Data entries:
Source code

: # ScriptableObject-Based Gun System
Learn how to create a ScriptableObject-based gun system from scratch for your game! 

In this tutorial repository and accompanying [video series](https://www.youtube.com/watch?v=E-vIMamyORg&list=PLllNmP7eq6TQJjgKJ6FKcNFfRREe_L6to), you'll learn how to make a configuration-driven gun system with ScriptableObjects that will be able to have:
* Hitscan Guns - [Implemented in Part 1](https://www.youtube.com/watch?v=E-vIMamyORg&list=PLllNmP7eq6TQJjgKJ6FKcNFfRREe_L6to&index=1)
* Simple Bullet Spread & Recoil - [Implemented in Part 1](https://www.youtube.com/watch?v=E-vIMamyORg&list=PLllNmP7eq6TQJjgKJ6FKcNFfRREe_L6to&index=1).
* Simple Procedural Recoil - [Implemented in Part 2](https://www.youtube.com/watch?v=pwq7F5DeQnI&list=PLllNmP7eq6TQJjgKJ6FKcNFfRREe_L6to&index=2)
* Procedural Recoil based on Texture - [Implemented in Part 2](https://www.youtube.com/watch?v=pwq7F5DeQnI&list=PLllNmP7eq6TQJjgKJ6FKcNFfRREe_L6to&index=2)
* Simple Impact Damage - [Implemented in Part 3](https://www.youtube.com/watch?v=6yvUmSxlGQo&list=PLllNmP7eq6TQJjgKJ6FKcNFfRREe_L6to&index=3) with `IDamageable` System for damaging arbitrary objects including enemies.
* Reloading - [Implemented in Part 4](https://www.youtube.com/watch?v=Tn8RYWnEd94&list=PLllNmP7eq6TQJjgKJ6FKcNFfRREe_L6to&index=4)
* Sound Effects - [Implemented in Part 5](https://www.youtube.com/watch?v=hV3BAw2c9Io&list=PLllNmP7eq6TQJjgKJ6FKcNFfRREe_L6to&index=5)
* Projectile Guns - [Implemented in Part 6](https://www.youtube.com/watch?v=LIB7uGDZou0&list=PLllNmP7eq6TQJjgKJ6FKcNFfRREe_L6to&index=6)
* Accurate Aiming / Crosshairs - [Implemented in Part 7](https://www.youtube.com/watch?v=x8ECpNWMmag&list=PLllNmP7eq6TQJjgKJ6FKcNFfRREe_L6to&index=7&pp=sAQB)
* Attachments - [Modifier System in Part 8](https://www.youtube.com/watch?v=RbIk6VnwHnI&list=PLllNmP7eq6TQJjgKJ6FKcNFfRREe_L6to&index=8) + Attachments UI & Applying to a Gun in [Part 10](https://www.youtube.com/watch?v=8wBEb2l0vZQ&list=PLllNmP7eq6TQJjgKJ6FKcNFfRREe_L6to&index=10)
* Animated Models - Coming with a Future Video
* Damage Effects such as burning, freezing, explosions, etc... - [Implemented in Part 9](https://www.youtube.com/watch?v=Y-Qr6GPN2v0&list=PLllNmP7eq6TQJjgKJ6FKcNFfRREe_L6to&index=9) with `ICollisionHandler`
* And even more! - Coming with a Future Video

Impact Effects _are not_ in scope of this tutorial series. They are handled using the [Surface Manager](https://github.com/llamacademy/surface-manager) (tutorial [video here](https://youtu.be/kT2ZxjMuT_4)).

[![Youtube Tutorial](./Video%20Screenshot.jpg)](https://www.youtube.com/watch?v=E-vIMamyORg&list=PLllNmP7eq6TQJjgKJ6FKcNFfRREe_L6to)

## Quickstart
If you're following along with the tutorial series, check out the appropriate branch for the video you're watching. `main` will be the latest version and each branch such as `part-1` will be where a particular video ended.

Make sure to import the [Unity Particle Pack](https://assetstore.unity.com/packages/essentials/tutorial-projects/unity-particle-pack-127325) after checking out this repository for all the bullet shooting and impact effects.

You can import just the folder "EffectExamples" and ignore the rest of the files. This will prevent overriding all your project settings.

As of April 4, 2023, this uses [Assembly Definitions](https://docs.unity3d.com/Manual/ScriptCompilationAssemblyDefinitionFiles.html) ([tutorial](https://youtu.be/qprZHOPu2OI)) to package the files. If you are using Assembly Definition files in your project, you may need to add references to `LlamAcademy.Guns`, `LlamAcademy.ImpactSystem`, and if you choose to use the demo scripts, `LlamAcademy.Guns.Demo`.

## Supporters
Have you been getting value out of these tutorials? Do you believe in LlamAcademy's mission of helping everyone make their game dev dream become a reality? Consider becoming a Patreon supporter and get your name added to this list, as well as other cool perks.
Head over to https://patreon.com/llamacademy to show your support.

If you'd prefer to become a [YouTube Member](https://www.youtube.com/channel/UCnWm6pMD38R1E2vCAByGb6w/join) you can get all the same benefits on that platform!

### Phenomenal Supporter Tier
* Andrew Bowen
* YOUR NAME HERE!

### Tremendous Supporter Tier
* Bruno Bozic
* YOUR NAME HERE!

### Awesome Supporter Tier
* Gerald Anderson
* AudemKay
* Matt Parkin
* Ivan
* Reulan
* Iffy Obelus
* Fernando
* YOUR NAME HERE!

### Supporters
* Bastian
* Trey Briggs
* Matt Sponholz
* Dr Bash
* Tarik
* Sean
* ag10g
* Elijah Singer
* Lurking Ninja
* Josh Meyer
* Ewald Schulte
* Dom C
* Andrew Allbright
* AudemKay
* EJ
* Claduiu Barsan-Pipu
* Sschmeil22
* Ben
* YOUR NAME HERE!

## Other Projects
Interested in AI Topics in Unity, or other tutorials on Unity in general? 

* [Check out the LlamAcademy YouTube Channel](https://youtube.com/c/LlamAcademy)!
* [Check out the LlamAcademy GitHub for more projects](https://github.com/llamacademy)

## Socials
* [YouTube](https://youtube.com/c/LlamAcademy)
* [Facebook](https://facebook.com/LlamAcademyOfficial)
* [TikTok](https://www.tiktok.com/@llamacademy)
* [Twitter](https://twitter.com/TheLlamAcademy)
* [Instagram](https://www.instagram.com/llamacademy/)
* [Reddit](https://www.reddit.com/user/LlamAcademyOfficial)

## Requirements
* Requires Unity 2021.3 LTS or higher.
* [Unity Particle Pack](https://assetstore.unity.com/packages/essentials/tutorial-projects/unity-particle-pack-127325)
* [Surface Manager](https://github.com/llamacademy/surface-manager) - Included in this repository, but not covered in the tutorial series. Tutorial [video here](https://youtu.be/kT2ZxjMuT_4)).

- INSTRUCTIONS TO FOLLOW:
From the records, copy out each line that includes the string "using".

- RESPONSE TO THE EXERCISE:
Impact Effects _are not_ in scope of this tutorial series. They are handled using the [Surface Manager](https://github.com/llamacademy/surface-manager) (tutorial [video here](https://youtu.be/kT2ZxjMuT_4)).
As of April 4, 2023, this uses [Assembly Definitions](https://docs.unity3d.com/Manual/ScriptCompilationAssemblyDefinitionFiles.html) ([tutorial](https://youtu.be/qprZHOPu2OI)) to package the files. If you are using Assembly Definition files in your project, you may need to add references to `LlamAcademy.Guns`, `LlamAcademy.ImpactSystem`, and if you choose to use the demo scripts, `LlamAcademy.Guns.Demo`.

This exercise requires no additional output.